*Work required:* Determine how many lines below include the string "default". Reply with the number only.
━━━ Task inputs ━━━
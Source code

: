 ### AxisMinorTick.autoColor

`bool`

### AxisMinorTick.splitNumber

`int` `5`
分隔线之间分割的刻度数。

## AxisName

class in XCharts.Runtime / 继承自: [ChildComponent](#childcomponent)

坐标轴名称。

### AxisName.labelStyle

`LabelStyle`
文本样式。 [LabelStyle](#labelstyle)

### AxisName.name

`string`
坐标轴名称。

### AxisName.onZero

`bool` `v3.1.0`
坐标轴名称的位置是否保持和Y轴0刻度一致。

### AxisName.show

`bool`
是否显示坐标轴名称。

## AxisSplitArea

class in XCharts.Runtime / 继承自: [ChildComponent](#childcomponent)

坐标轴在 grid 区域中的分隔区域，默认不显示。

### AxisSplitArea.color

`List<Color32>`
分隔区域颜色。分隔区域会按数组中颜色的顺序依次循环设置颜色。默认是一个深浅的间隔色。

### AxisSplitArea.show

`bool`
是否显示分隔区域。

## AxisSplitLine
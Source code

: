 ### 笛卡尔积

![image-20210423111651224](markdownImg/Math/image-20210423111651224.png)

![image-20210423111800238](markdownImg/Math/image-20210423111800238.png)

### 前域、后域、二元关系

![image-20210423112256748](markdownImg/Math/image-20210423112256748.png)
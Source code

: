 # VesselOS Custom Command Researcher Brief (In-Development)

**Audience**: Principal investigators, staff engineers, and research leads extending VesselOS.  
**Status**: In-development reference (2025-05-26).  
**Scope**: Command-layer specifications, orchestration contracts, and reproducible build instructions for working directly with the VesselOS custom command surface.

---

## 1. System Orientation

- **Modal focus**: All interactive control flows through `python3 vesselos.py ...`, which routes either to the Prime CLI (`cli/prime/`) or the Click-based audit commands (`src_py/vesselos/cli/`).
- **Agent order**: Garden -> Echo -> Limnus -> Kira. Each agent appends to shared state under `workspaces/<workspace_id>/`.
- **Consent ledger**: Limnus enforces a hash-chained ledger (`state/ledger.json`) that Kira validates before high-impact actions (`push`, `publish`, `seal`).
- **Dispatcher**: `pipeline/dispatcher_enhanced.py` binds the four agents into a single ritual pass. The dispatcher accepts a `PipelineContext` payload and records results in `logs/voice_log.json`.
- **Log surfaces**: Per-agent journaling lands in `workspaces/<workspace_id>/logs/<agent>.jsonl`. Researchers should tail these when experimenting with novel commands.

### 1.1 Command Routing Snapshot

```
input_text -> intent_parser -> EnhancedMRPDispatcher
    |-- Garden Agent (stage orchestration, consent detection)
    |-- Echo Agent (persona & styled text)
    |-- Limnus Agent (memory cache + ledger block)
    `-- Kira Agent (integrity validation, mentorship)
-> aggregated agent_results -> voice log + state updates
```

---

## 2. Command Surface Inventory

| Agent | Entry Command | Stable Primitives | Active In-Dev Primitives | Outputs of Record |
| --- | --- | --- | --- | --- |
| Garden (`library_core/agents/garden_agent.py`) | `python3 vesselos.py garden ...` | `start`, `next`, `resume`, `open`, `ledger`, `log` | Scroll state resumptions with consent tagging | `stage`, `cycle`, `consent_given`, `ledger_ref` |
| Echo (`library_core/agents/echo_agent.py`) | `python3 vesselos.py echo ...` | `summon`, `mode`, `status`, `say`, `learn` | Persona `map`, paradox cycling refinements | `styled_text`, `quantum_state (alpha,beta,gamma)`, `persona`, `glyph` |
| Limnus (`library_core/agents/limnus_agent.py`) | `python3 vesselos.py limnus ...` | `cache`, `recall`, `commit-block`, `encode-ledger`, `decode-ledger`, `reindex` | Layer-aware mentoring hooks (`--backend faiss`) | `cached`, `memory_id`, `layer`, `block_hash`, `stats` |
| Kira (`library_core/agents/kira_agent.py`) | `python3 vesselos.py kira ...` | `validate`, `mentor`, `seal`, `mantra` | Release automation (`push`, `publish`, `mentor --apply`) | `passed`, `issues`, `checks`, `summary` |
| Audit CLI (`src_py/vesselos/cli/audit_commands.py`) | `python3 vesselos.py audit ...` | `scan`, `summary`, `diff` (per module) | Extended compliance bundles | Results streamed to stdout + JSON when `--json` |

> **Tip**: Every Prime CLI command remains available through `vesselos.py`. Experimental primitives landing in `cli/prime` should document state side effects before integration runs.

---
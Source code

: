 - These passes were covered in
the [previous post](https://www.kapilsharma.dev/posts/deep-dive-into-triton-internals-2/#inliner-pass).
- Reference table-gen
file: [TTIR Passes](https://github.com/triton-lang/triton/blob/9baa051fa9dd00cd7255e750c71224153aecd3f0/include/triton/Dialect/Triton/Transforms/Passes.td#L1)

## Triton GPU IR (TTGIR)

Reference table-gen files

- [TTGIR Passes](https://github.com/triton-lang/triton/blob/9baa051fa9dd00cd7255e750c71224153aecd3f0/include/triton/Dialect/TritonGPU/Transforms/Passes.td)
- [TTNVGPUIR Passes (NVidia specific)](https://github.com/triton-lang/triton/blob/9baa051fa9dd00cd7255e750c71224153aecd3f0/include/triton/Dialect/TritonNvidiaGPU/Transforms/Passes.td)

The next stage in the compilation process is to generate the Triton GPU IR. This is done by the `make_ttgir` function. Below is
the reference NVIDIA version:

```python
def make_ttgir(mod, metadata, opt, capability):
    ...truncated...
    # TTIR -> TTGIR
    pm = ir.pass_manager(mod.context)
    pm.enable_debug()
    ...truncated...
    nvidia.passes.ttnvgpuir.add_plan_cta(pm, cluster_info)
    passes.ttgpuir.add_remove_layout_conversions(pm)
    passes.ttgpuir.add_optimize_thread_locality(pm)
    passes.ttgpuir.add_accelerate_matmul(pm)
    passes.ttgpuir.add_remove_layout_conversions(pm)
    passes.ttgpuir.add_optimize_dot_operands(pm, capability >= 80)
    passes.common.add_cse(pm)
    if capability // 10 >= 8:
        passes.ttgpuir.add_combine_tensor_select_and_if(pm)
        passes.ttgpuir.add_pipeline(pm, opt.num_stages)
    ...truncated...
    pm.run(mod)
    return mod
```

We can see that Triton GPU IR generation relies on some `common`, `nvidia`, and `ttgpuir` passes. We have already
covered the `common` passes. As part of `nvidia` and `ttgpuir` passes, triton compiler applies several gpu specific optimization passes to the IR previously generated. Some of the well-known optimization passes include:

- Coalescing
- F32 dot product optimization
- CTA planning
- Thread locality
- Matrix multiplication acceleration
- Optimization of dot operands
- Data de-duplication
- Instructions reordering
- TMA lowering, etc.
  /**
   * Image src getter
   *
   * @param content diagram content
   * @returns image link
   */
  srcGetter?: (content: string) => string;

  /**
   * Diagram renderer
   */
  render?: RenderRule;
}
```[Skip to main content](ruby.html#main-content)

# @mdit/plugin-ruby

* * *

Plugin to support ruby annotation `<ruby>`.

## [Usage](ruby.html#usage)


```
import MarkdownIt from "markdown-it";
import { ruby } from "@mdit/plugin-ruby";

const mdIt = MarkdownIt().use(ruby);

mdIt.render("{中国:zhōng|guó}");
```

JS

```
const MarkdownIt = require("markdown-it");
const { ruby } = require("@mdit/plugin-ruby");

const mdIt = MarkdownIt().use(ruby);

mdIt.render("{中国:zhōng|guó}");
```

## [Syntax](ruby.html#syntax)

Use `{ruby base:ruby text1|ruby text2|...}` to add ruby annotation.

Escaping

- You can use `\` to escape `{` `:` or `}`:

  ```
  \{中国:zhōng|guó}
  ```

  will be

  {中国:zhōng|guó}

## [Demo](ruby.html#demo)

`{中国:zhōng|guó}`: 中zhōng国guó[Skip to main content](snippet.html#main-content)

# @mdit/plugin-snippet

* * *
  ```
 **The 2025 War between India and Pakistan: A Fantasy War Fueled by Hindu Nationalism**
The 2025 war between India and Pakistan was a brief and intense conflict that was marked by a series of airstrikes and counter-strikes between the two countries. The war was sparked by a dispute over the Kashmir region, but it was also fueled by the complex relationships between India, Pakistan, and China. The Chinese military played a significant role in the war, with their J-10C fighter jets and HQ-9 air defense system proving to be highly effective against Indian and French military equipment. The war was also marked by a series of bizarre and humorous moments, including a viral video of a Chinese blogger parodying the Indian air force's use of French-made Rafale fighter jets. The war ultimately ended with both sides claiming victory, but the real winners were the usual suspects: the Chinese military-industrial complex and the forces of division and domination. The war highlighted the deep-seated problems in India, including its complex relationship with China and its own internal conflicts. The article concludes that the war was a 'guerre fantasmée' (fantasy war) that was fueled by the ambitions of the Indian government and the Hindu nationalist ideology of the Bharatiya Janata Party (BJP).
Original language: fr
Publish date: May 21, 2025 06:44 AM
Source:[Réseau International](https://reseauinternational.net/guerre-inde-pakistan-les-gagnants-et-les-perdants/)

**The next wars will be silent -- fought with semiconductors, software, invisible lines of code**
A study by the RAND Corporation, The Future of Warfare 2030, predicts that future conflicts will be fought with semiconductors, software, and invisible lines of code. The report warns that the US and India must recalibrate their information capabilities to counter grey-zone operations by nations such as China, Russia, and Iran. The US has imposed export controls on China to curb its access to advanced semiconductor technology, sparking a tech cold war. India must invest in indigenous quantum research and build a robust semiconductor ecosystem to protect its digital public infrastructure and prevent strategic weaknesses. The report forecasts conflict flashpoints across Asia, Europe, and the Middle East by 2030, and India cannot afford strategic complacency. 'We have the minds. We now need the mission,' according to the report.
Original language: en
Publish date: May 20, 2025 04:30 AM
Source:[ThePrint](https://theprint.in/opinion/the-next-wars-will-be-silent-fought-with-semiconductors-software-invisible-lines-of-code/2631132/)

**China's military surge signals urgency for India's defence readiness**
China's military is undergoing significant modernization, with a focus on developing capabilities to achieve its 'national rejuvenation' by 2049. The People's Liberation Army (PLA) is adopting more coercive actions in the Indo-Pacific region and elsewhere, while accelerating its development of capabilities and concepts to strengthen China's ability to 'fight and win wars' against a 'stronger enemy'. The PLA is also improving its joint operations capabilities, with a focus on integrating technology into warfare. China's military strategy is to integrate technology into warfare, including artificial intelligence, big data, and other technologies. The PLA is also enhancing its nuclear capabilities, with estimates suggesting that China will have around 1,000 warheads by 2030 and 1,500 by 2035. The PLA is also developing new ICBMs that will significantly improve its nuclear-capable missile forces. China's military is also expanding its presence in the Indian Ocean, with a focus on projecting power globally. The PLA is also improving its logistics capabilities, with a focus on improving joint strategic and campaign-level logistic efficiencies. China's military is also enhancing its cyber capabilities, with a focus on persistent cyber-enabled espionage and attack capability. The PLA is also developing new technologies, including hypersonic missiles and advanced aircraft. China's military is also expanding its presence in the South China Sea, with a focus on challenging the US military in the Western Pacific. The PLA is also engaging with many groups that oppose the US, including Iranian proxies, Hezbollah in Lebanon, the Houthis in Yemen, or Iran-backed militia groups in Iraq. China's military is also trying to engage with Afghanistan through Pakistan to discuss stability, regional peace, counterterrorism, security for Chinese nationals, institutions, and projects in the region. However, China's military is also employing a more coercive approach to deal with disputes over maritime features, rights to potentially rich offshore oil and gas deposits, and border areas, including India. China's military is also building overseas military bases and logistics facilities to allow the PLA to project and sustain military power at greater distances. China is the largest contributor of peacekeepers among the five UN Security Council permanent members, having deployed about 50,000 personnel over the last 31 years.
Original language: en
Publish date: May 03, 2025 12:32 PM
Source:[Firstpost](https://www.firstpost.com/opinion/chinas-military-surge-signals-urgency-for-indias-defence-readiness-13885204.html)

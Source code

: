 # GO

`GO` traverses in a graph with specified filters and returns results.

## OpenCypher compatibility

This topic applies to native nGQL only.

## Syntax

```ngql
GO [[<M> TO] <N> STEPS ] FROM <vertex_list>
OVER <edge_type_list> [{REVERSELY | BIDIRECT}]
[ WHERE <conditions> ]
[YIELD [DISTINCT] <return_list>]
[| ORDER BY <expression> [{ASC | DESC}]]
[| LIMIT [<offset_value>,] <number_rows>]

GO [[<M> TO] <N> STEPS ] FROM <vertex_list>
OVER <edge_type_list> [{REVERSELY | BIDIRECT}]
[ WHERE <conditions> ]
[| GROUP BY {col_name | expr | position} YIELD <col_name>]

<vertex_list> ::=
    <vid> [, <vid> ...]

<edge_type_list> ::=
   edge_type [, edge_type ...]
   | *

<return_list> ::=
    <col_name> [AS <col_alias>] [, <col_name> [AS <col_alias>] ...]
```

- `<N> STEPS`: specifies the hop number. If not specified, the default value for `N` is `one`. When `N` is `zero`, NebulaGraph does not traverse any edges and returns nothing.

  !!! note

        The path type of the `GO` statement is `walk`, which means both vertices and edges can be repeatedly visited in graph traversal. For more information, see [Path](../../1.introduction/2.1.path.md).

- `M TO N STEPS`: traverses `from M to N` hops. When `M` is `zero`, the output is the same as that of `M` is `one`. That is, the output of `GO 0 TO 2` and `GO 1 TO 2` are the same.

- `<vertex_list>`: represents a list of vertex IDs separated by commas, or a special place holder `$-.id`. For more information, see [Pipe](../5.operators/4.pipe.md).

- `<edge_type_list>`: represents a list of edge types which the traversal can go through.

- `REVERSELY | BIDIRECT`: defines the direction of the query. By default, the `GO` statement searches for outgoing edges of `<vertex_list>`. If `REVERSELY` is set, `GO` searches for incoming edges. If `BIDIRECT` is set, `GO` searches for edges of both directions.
━━━
*Answer to the problem:* 2